- [WHAT YOU HAVE TO DO]
The word "overflow" marks the lines to report; pull each of them from the listing.

········

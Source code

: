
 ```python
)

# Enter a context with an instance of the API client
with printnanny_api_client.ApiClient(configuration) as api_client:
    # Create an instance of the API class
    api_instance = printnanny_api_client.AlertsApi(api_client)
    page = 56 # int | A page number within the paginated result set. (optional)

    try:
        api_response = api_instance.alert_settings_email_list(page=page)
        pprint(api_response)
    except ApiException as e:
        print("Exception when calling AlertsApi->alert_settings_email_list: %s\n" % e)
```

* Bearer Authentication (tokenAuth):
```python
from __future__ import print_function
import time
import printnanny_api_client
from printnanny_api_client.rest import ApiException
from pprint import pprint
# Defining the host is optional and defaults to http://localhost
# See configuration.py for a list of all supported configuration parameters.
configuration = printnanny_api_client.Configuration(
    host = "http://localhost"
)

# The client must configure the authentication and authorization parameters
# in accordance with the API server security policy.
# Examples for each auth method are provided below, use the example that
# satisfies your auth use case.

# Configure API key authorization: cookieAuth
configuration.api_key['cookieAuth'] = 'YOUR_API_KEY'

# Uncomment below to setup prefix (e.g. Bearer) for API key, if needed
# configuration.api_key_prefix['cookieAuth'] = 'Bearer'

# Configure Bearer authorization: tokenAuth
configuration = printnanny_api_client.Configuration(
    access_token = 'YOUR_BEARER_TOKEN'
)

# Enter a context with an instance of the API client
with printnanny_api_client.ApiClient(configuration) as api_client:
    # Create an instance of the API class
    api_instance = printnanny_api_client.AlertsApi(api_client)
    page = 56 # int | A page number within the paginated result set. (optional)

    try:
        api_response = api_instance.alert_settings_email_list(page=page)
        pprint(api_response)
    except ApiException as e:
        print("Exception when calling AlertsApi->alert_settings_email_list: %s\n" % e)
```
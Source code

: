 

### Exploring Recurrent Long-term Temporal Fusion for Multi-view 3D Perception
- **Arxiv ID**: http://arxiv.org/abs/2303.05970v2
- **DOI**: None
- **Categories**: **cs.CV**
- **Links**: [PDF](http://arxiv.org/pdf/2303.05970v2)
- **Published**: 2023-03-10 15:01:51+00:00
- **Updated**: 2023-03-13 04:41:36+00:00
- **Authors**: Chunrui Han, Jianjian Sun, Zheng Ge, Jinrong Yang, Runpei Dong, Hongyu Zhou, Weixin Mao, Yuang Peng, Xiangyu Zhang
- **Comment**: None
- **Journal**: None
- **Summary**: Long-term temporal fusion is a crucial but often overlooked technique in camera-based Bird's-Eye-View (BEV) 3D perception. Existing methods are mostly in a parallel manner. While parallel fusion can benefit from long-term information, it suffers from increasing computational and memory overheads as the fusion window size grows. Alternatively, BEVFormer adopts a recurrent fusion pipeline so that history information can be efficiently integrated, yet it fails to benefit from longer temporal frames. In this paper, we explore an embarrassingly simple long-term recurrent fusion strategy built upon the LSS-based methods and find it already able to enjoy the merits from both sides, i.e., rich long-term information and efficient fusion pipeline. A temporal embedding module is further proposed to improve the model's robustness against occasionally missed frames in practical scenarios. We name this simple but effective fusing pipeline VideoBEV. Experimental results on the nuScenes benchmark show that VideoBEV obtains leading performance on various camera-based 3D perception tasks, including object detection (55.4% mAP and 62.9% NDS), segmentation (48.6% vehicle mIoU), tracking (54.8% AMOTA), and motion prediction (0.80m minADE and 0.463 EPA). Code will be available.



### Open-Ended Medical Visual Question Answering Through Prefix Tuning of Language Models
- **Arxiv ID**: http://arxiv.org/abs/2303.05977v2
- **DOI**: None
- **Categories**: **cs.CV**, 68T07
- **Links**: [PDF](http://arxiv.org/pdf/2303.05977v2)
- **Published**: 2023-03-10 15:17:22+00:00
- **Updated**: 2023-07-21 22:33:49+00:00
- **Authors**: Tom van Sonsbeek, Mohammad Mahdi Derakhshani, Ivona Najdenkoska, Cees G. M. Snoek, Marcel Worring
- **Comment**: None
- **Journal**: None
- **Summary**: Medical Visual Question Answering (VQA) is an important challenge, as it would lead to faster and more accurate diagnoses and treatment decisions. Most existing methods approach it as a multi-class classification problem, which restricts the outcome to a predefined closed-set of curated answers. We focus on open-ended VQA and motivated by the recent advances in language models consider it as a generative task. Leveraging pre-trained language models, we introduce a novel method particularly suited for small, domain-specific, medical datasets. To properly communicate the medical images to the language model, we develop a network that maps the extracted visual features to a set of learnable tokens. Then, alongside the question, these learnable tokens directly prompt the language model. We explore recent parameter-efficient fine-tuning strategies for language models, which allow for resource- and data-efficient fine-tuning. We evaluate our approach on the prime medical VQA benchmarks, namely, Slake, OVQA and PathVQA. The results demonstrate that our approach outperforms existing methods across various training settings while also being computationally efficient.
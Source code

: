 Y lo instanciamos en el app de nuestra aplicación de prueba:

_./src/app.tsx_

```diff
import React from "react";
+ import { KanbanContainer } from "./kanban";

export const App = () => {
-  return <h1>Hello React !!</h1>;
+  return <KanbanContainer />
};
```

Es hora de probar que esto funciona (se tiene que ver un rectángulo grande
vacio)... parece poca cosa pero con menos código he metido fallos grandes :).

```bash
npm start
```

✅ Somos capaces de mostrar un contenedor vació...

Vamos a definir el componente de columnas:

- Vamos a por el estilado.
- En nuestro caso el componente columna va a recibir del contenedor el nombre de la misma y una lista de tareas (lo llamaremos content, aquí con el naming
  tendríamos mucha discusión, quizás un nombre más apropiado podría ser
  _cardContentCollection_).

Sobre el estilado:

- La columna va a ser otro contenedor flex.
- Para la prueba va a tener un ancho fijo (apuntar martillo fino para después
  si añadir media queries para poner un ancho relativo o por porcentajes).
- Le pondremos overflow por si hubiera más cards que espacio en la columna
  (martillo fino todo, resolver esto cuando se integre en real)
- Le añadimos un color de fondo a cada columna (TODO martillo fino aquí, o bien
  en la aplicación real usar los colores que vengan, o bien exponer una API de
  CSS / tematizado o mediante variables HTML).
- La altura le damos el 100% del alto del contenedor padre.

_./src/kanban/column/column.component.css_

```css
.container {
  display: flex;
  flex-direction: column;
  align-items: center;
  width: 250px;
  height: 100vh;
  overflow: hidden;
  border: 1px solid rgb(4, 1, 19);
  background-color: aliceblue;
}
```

········

- [SOLUTION]
- Le pondremos overflow por si hubiera más cards que espacio en la columna
  overflow: hidden;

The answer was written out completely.